PROMPT:
Output every line of the entries from the line containing "You just like" through the last, exactly, with no other content.

———

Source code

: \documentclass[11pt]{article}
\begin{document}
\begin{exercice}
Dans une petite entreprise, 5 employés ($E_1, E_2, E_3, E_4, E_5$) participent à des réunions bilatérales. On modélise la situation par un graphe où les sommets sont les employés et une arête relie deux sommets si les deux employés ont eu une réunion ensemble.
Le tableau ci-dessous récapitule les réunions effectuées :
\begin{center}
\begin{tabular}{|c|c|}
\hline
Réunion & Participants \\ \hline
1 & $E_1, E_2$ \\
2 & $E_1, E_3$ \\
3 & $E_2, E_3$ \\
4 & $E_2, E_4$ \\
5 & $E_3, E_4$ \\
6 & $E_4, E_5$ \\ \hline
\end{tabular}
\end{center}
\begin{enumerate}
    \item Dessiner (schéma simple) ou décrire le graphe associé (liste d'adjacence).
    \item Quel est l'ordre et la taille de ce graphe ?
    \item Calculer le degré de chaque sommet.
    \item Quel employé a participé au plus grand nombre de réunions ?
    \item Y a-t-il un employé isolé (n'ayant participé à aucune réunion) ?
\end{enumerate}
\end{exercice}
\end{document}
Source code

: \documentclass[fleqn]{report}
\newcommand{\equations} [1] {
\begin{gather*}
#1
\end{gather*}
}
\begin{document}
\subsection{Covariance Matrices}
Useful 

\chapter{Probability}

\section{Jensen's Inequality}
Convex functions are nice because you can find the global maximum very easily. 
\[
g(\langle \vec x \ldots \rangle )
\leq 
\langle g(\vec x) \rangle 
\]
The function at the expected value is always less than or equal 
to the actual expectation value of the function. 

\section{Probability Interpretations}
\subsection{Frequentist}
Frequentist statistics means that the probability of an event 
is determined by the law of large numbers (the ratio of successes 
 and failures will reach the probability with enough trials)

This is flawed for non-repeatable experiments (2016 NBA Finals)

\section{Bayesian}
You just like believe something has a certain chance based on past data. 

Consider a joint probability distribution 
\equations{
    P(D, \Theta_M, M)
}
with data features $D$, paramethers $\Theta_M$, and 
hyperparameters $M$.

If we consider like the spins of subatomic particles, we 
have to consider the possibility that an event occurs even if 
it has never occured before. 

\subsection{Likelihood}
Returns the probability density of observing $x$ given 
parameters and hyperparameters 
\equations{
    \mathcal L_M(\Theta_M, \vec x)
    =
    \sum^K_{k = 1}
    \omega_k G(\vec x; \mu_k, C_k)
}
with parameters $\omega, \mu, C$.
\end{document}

———

EXPECTED ANSWER:
You just like believe something has a certain chance based on past data. 

Consider a joint probability distribution 
\equations{
    P(D, \Theta_M, M)
}
with data features $D$, paramethers $\Theta_M$, and 
hyperparameters $M$.

If we consider like the spins of subatomic particles, we 
have to consider the possibility that an event occurs even if 
it has never occured before. 

\subsection{Likelihood}
Returns the probability density of observing $x$ given 
parameters and hyperparameters 
\equations{
    \mathcal L_M(\Theta_M, \vec x)
    =
    \sum^K_{k = 1}
    \omega_k G(\vec x; \mu_k, C_k)
}
with parameters $\omega, \mu, C$.
\end{document}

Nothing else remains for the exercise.